Eaglie's Aviary

Sunday, December 23, 2007

Today Is Bears-Packers Day

Today is an important holiday in Chicago, far more important than Christmases, birthdays, New Year'ses, and Three Kings' Days combined. At least here in the upper Midwest. Today is Bears-Packers Day, which comes but twice a year.

Today, it is in Chicago, which is funny, since I'll be in Wisconsin with Packers' fans since those "other" holidays I mentioned involve Wisconsin relatives. Today, I will be with the enemy at the end of the carnage, and I will have to deal with their cars and shock troops on the 294 back to Chicago.

Where it counts is in the most storied rivalry in all the NFL and probably the most storied outside of the Yankees versus the Red Sox and the Cubs versus the White Sox/Cardinals (both of which take precedence to bonds, blood, and debt, I know).

The rivalry is said to have started in 1921 over... well, no one really KNOWS how it started, but it was some sort of injury to one player on one of the teams. It's sort of a Montague-Capulet kind of thing. The two teams have battled it out in 174 games, and they have been ruled by the greatest sports icons of America (this far north and west, that is): George Halas of the Bears and Coach Lambeau Field of the Packers.

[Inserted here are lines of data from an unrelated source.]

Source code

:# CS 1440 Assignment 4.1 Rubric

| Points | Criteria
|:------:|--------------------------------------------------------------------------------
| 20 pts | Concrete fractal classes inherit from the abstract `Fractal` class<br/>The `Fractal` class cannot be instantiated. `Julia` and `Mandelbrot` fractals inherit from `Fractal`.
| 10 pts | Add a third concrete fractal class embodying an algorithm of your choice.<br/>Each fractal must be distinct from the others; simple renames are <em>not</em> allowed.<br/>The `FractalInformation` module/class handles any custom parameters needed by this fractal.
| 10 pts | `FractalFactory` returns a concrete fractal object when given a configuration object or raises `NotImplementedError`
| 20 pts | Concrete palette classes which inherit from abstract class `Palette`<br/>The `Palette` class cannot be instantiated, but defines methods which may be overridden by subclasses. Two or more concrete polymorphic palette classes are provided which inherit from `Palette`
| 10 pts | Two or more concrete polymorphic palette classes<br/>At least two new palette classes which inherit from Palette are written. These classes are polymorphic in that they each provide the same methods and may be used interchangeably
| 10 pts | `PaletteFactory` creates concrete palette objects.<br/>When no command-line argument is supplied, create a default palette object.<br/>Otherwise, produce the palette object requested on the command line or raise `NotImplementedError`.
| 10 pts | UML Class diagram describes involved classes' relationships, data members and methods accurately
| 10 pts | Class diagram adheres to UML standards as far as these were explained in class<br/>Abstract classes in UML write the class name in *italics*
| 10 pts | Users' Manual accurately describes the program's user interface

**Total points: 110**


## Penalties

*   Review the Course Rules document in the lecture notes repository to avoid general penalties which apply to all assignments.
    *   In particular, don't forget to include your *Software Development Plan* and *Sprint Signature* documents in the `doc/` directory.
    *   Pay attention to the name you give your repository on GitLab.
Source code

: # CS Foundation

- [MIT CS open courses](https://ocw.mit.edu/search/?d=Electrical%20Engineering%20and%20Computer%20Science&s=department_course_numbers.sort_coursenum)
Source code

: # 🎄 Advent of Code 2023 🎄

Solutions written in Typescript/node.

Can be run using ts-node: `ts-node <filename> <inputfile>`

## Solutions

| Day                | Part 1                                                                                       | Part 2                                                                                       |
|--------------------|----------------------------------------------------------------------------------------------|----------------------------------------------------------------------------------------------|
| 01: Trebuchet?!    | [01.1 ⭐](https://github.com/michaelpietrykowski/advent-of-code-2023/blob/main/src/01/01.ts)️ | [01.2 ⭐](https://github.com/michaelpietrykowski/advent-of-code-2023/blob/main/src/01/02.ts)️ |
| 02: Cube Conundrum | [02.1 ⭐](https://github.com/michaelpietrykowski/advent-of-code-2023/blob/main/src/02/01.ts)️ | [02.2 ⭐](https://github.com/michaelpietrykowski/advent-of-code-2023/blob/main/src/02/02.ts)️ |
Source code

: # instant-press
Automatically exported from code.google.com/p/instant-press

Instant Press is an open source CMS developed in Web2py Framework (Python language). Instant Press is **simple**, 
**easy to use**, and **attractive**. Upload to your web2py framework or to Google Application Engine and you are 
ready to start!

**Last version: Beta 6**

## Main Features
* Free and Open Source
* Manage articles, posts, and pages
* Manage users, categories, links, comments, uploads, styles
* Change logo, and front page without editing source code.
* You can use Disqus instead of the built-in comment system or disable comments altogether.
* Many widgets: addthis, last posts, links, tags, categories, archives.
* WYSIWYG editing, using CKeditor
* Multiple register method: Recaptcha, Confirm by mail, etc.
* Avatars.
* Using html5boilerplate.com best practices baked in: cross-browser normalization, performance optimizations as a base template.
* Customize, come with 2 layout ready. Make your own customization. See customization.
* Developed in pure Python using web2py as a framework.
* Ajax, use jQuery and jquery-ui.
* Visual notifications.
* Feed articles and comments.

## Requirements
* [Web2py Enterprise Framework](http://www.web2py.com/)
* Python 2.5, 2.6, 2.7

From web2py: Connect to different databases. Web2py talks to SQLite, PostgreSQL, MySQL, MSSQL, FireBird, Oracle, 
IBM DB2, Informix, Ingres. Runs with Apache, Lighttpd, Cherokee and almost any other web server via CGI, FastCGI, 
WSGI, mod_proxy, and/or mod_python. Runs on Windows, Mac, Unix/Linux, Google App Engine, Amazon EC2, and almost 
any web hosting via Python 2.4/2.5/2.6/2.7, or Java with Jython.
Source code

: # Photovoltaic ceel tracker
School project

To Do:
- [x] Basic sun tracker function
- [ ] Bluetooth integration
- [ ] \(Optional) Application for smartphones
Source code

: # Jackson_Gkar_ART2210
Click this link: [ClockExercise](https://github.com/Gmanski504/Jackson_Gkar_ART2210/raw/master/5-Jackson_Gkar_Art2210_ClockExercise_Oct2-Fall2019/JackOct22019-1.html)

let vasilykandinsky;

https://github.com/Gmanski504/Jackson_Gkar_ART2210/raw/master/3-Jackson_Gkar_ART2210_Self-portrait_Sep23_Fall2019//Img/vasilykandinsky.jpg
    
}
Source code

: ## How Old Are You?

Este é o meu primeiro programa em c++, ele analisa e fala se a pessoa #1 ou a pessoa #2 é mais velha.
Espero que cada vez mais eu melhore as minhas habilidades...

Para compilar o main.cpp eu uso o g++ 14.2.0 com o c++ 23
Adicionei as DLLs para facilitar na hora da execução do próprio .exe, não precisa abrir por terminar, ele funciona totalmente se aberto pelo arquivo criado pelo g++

Today, the Halas family still owns the Bears, the city of Green Bay now owns the rights to and pays taxes for the Packers, and we all still do battle as often as the NFL schedule allows. Which is a little thankfully light for us Bears fans, at least this year.

So the Bears have not been good this year... an understatement, I suppose. And the Packers have been good this year... another understatement. I'm not worried: the Packers will probably go on to lose to the Cowboys again. And the records mean nothing in a rivalry game. What matters are those two games at the end of the season, so us Chicagoans can go brag (or cry) when we visit our summer homes north of Milwaukee every year.

Two Browns fans tell me this year to just roll over. I told them to roll over to the Steelers first, and one punched me. Why should I roll over? Maybe Brett Favre will retire this year if he goes all the way, they said! Personally, I'd rather have his head on a pike or possibly have him put in formaldehyde for the Field Museum. Of course, the city of Green Bay probably owns the rights to his body.

Bear Down today, Chicago Bears!

P.S. I liked my overuse of the word "storied" in paragraph three. Didn't you?